With regard to sex differences, the presynaptic function of the 5-HT1A receptor was proposed to be decreased [21] or increased in female rodents [22]. Animal studies suggested area specific sexual dimorphisms with higher 5-HT1A receptor binding in females in some regions (e.g. the anterior cingulate cortex) while lower in other regions (e.g. the hippocampus) [23, 24]. A higher 5-HT1A receptor density in women was reported post mortem in the dorsal raphe nucleus [25] and in the prefrontal cortex [26]. Several other human post-mortem studies, however, found no gender differences in binding sites [27-29]. The few PET studies investigating sex differences in the 5-HT1A receptor in humans in vivo resulted in controversial findings. Using the radioligand [carbonyl-11C]WAY-100635, either a higher 5-HT1A receptor-binding potential (BPND, “BP non displaceable” according to the nomenclature established in the consensus paper by Innis et al. [30]) in female subjects was found [12, 31] or only age-related effects without an overall influence of sex [32].

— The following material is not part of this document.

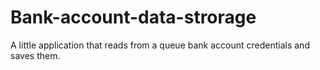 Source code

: Bank-account-data-strorage
==========================

A little application that reads from a queue bank account credentials  and saves them.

Given the controversial results, the aim of the present study was to prove the hypothesis of sex differences in the 5-HT1A receptor-binding potential in 32 healthy volunteers (16 male and 16 female subjects) matched to age and socio-economic status. To account for the presumable influence of gonadal hormones on the receptor binding [33], all female subjects were measured within the follicular phase of the menstrual cycle. To control for a possible effect of age [32, 34], the age range of the subjects was limited to 20–35 years. Furthermore, a newly developed method for the anatomical delineation of the 5-HT1A receptor maps was introduced using a tracer-specific template, a coregistered region of interest (ROI) template and automated anatomical labelling (AAL) [35].
Materials and methods
Subjects
Thirty-six healthy subjects (18 females and 18 males) participated in the PET study approved by the Ethics Committee at the Medical University of Vienna. All subjects gave written informed consent at the screening visit and were recruited from the community via advertisements. Female and male subjects were matched for age and socio-economic status. The criteria for participation were age of 20 to 35 years and physical health as assessed by a general physical examination including neurological status, electrocardiogram and a routine laboratory screening. The narrow age range was chosen to minimize possible age effects on the 5-HT1A receptor-binding potential [34]. Exclusion criteria comprised any chronic medication or hormonal treatment including hormonal contraception within 6 months prior to the study, drug abuse, pregnancy, irregular menstrual cycles, abnormalities in the physical examination or any Axis I, DSM IV, psychiatric disorder as assessed by the MINI International Neuropsychiatric Interview obtained by an experienced psychiatrist [36]. Female participants were tested for pregnancy at the screening visit and before each PET measurement using an human choriogonadotropin urine test (ACON Laboratories, Inc., San Diego, CA, USA).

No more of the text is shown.